- **Prompt**: In the entries below, find every line holding the string "build" and collect it.

====== Data to process

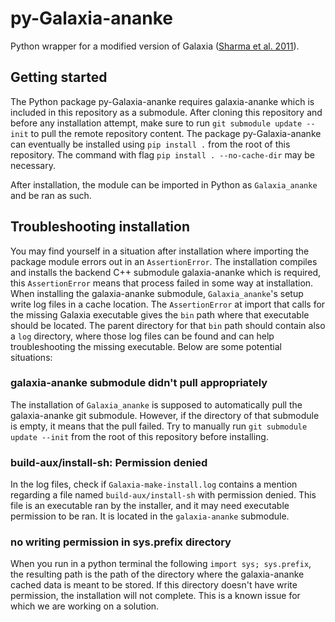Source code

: # py-Galaxia-ananke

Python wrapper for a modified version of Galaxia ([Sharma et al. 2011](http://ascl.net/1101.007)).

## Getting started

The Python package py-Galaxia-ananke requires galaxia-ananke which is included in this repository as a submodule. After cloning this repository and before any installation attempt, make sure to run `git submodule update --init` to pull the remote repository content. The package py-Galaxia-ananke can eventually be installed using `pip install .` from the root of this repository. The command with flag `pip install . --no-cache-dir` may be necessary.

After installation, the module can be imported in Python as `Galaxia_ananke` and be ran as such.

## Troubleshooting installation

You may find yourself in a situation after installation where importing the package module errors out in an `AssertionError`. The installation compiles and installs the backend C++ submodule galaxia-ananke which is required, this `AssertionError` means that process failed in some way at installation. When installing the galaxia-ananke submodule, `Galaxia_ananke`'s setup write log files in a cache location. The `AssertionError` at import that calls for the missing Galaxia executable gives the `bin` path where that executable should be located. The parent directory for that `bin` path should contain also a `log` directory, where those log files can be found and can help troubleshooting the missing executable. Below are some potential situations:

### galaxia-ananke submodule didn't pull appropriately

The installation of `Galaxia_ananke` is supposed to automatically pull the galaxia-ananke git submodule. However, if the directory of that submodule is empty, it means that the pull failed. Try to manually run `git submodule update --init` from the root of this repository before installing.

### build-aux/install-sh: Permission denied

In the log files, check if `Galaxia-make-install.log` contains a mention regarding a file named `build-aux/install-sh` with permission denied. This file is an executable ran by the installer, and it may need executable permission to be ran. It is located in the `galaxia-ananke` submodule.

### no writing permission in sys.prefix directory

When you run in a python terminal the following `import sys; sys.prefix`, the resulting path is the path of the directory where the galaxia-ananke cached data is meant to be stored. If this directory doesn't have write permission, the installation will not complete. This is a known issue for which we are working on a solution.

============

- **Response to the task**:
### build-aux/install-sh: Permission denied
In the log files, check if `Galaxia-make-install.log` contains a mention regarding a file named `build-aux/install-sh` with permission denied. This file is an executable ran by the installer, and it may need executable permission to be ran. It is located in the `galaxia-ananke` submodule.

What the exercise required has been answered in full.